**What this task involves:**
Take the data below and filter it for lines containing the word "functions"; show each line found.
START Supplied information
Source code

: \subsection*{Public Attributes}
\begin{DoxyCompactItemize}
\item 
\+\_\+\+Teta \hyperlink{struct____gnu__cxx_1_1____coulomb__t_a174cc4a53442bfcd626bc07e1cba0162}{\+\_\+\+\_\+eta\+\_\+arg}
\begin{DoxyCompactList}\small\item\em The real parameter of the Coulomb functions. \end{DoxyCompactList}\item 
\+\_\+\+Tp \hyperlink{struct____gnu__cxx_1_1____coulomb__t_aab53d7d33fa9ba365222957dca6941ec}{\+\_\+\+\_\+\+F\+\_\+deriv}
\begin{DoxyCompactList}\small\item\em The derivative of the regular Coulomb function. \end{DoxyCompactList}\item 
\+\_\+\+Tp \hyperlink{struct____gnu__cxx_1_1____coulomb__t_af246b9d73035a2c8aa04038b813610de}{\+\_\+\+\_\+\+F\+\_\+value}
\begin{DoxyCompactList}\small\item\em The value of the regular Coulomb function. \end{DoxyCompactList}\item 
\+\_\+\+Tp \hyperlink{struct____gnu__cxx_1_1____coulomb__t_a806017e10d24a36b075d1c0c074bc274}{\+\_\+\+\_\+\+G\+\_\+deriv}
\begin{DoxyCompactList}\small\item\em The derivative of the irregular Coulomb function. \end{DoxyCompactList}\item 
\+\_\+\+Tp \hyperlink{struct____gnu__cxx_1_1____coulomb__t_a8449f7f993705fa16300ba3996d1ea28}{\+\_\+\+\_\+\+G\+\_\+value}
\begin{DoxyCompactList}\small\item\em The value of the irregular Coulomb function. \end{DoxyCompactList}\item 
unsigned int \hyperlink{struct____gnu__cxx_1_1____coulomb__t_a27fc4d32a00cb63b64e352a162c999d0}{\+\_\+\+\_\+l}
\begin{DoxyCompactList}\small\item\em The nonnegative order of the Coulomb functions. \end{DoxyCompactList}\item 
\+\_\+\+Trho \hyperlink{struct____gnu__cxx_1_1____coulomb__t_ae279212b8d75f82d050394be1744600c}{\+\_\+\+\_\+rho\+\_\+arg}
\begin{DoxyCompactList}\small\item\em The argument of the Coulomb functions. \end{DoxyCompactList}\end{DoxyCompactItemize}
END Supplied information
**Worked solution:**
\begin{DoxyCompactList}\small\item\em The real parameter of the Coulomb functions. \end{DoxyCompactList}\item 
\begin{DoxyCompactList}\small\item\em The nonnegative order of the Coulomb functions. \end{DoxyCompactList}\item 
\begin{DoxyCompactList}\small\item\em The argument of the Coulomb functions. \end{DoxyCompactList}\end{DoxyCompactItemize}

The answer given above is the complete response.